Task directions: Your task is to return all of the entries below exactly, leaving out each picture.

Data records:
══════

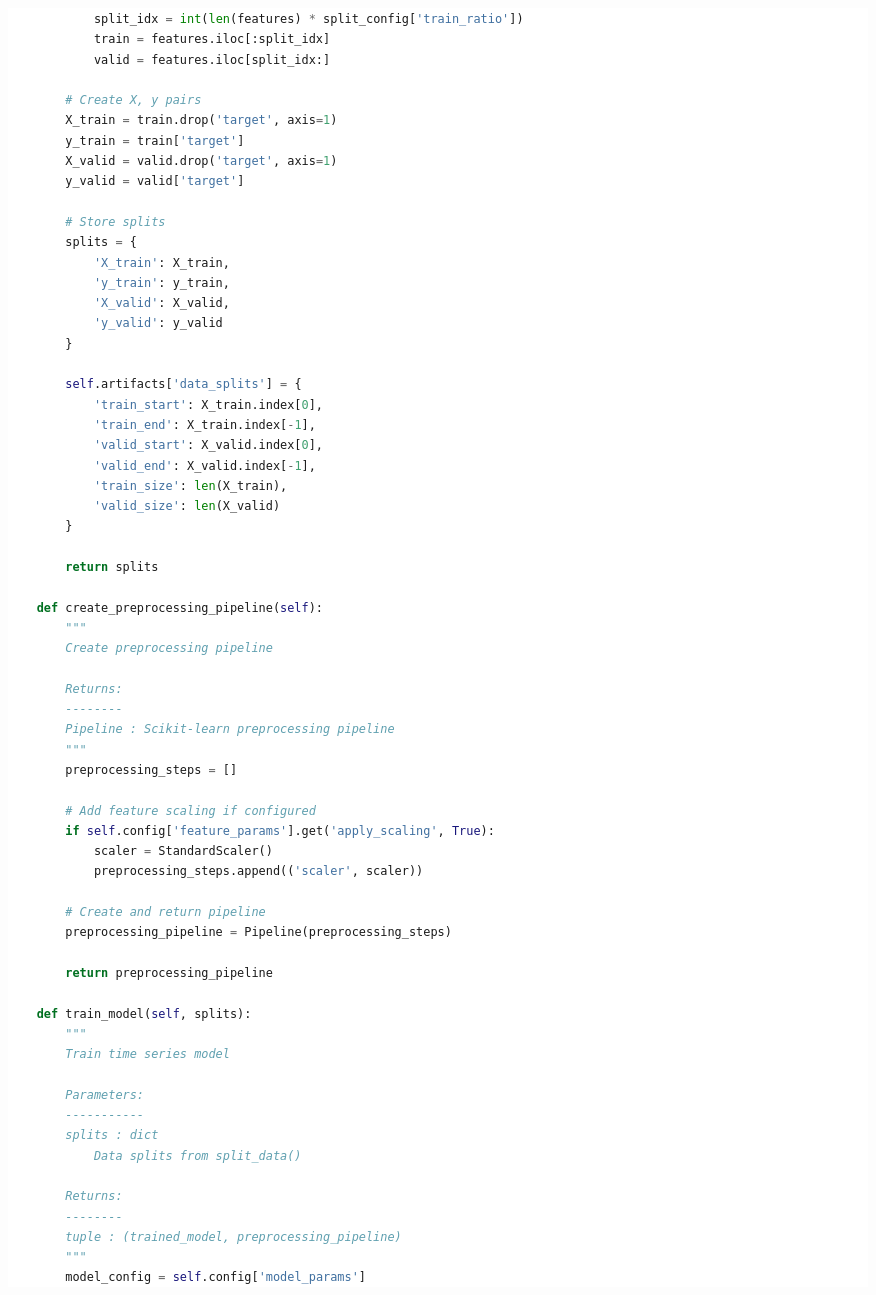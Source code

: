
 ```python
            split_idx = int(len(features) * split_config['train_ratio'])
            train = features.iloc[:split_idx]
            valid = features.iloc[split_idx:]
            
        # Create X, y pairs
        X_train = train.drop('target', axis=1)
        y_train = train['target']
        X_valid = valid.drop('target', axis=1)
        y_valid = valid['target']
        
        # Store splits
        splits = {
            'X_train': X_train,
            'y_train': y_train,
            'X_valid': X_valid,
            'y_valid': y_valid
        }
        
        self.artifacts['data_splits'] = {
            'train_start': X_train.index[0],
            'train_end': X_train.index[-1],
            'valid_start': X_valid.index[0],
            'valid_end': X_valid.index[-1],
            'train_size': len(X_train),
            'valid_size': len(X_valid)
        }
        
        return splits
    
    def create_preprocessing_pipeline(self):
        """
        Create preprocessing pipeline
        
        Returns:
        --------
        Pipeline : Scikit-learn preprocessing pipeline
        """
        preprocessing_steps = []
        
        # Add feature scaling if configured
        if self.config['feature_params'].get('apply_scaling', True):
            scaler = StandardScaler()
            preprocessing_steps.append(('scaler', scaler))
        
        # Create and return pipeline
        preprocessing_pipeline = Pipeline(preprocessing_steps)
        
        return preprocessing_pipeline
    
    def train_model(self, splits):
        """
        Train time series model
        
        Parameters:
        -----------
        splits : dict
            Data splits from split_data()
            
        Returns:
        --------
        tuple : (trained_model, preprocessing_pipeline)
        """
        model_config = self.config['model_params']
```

══════

Exercise answer:
Source code

:
 ```python
            split_idx = int(len(features) * split_config['train_ratio'])
            train = features.iloc[:split_idx]
            valid = features.iloc[split_idx:]
            
        # Create X, y pairs
        X_train = train.drop('target', axis=1)
        y_train = train['target']
        X_valid = valid.drop('target', axis=1)
        y_valid = valid['target']
        
        # Store splits
        splits = {
            'X_train': X_train,
            'y_train': y_train,
            'X_valid': X_valid,
            'y_valid': y_valid
        }
        
        self.artifacts['data_splits'] = {
            'train_start': X_train.index[0],
            'train_end': X_train.index[-1],
            'valid_start': X_valid.index[0],
            'valid_end': X_valid.index[-1],
            'train_size': len(X_train),
            'valid_size': len(X_valid)
        }
        
        return splits
    
    def create_preprocessing_pipeline(self):
        """
        Create preprocessing pipeline
        
        Returns:
        --------
        Pipeline : Scikit-learn preprocessing pipeline
        """
        preprocessing_steps = []
        
        # Add feature scaling if configured
        if self.config['feature_params'].get('apply_scaling', True):
            scaler = StandardScaler()
            preprocessing_steps.append(('scaler', scaler))
        
        # Create and return pipeline
        preprocessing_pipeline = Pipeline(preprocessing_steps)
        
        return preprocessing_pipeline
    
    def train_model(self, splits):
        """
        Train time series model
        
        Parameters:
        -----------
        splits : dict
            Data splits from split_data()
            
        Returns:
        --------
        tuple : (trained_model, preprocessing_pipeline)
        """
        model_config = self.config['model_params']
```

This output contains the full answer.